Another product deserves consideration (IMHO) when discussing distributed computing/java. It's Objectspace's voyager. Check it out! <http://www.objectspace.com/developers/voyager/white/index.html>

A few key services/technologies in distributed computing: Location transparency (Code doesn't think of being at machine X, it thinks of running near a service or chunk of data-- wherever that is) Federated directory/naming services Autonomous code(self moving/agent) Pass by ref AND value. (ala corba 3.0)

Other tools you need to make that stuff work: Transaction services (multi-phase commit across multiple cpus) Persistence services (one could argue that a large enough space with distributed cloning could eliminate much of this requirement.

<>

When you combine: object oriented development (in particular providing solutions via component collaboration), distributed computing technologies (listed above), and Java's VM/classloader w/ OO infrastructure you get something that's well. Unique in my development experience.

I can *see* solutions through tightly integrated systems following strict open standards in a hardwired web of applications.

I *dream* about collaborations of loosely coupled objects whose concerns are roles, responsibilities and services.

It's a different way to architect.

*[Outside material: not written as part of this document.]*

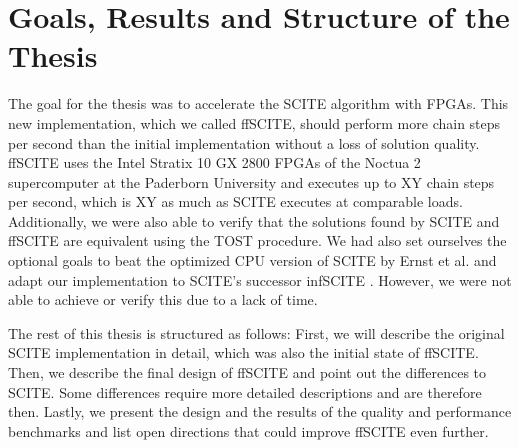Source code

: \section{Goals, Results and Structure of the Thesis}


The goal for the thesis was to accelerate the SCITE algorithm with FPGAs. This new implementation, which we called \ac{ffSCITE}, should perform more chain steps per second than the initial implementation without a loss of solution quality. ffSCITE uses the Intel Stratix 10 GX 2800 FPGAs of the Noctua 2 supercomputer at the Paderborn University and executes up to XY chain steps per second, which is XY as much as SCITE executes at comparable loads. Additionally, we were also able to verify that the solutions found by \ac{SCITE} and \ac{ffSCITE} are equivalent using the \ac{TOST} \cite{schuirmann1987comparison} procedure. We had also set ourselves the optional goals to beat the optimized CPU version of \ac{SCITE} by Ernst et al. \cite{ernst2020Performance} and adapt our implementation to \ac{SCITE}'s successor \ac{infSCITE} \cite{kuipers2017single}. However, we were not able to achieve or verify this due to a lack of time.

The rest of this thesis is structured as follows: First, we will describe the original \ac{SCITE} implementation in detail, which was also the initial state of \ac{ffSCITE}. Then, we describe the final design of \ac{ffSCITE} and point out the differences to \ac{SCITE}. Some differences require more detailed descriptions and are therefore then. Lastly, we present the design and the results of the quality and performance benchmarks and list open directions that could improve \ac{ffSCITE} even further.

One we didn't have the luxury of doing before the internet/java. (Okay, some did-- and DID. But they were proprietary systems with limited space to grow)

< There is no longer any reason to sacrifice the flexibility of an application's architecture to achieve the required performance goal.

The precondition to such a statement is the application runs in a networked environment with sufficient local resources to establish a distributed architecture on which to work.

We've got enough technology/io/cpu/network cycles to distribute any problem accross N machines.

If we don't, can anyone argue we wont?>>

-Matthew




This page was archived on 6/13/2001; 4:47:37 PM.